Background: Studies have shown that developing major depressive disorder (MDD) at 50 years of age or older can predict dementia. Depression is particularly common in dementia with Lewy bodies (DLB), and occasionally occurs before the onset of extrapyramidal symptoms. Moreover, systemic autonomic dysfunction, including an abnormal ventilatory response to hypercapnia (VRH), is common in patients with DLB.

Objective: Here, we aimed to determine whether the VRH is useful for distinguishing depression that is predictive of DLB from other types of MDD.

Methods: Participants were 35 consecutive patients with first onset MDD at 50 years or older with bradykinesia. After diagnosing the clinical subtype of MDD according to DSM-IV criteria, each subject underwent a battery of psychological tests, autonomic examinations including VRH, brain magnetic resonance imaging, and 123I-meta-iodobenzylguanidine scintigraphy.

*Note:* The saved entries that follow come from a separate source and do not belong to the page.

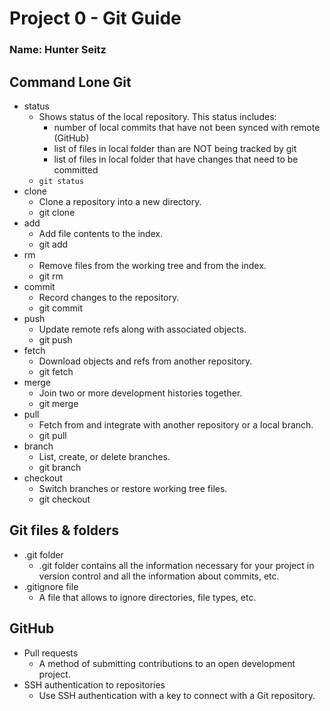 # Project 0 - Git Guide 
### Name: Hunter Seitz
## Command Lone Git

- status
  - Shows status of the local repository. This status includes:
    - number of local commits that have not been synced with remote (GitHub)
    - list of files in local folder than are NOT being tracked by git
    - list of files in local folder that have changes that need to be committed
  - `git status`
- clone
    - Clone a repository into a new directory.
    - git clone
- add
    - Add file contents to the index.
    - git add
- rm
    - Remove files from the working tree and from the index. 
    - git rm
- commit
    - Record changes to the repository.
    - git commit
- push
    - Update remote refs along with associated objects.
    - git push
- fetch
    - Download objects and refs from another repository.
    - git fetch
- merge
    - Join two or more development histories together.
    - git merge
- pull
    - Fetch from and integrate with another repository or a local branch.
    - git pull
- branch
    - List, create, or delete branches.
    - git branch
- checkout
    - Switch branches or restore working tree files.
    - git checkout

## Git files & folders
- .git folder
    - .git folder contains all the information necessary for your project in    version control and all the information about commits, etc. 
- .gitignore file
    - A file that allows to ignore directories, file types, etc. 

## GitHub
- Pull requests 
    - A method of submitting contributions to an open development project. 
- SSH authentication to repositories 
    - Use SSH authentication with a key to connect with a Git repository. 
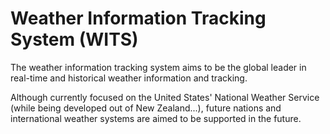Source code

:# Weather Information Tracking System (WITS)

The weather information tracking system aims to be the global leader in real-time and historical weather information and tracking.

Although currently focused on the United States' National Weather Service (while being developed out of New Zealand...), future nations and international weather systems are aimed to be supported in the future.

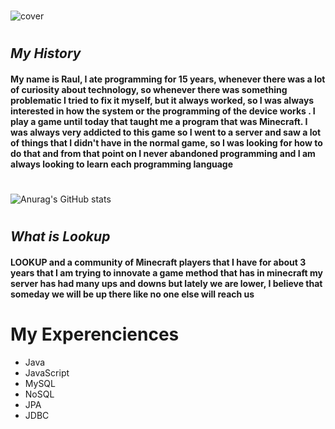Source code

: #
![cover](https://user-images.githubusercontent.com/55052353/111557860-6e8bfc00-8785-11eb-8375-9de05af8ef61.png)
#

## **_My History_**
#### My name is Raul, I ate programming for 15 years, whenever there was a lot of curiosity about technology, so whenever there was something problematic I tried to fix it myself, but it always worked, so I was always interested in how the system or the programming of the device works . I play a game until today that taught me a program that was Minecraft. I was always very addicted to this game so I went to a server and saw a lot of things that I didn't have in the normal game, so I was looking for how to do that and from that point on I never abandoned programming and I am always looking to learn each programming language
#
![Anurag's GitHub stats](https://github-readme-stats.vercel.app/api?username=raul-goncalves&show_icons=true&theme=kacho_ga)
#
## **_What is Lookup_**

#### **LOOKUP** and a community of Minecraft players that I have for about 3 years that I am trying to innovate a game method that has in minecraft my server has had many ups and downs but lately we are lower, I believe that someday we will be up there like no one else will reach us
#
# My Experenciences
 - Java 
 - JavaScript
 - MySQL
 - NoSQL
 - JPA
 - JDBC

Results: Longitudinal follow-up showed that all 18 patients with abnormal VRH results developed DLB, whereas none of the 17 patients with normal VRH results converted to DLB within the study period (sensitivity: 100% , specificity: 100%). Additionally, over half of the DLB converters showed abnormalities on other autonomic examinations. For converters, the most common MDD subtype had psychotic and melancholic features simultaneously. The frequency of hypersensitivity to psychotropics was higher in converters than it was in non-converters.

Conclusion: In the present study, patients with abnormal VRH results were very likely to develop DLB. Thus, for patients with late-onset MDD accompanied by bradykinesia, the VRH in combination with the clinical subtype of MDD or hypersensitivity to psychotropics may be useful for diagnosing prodromal DLB.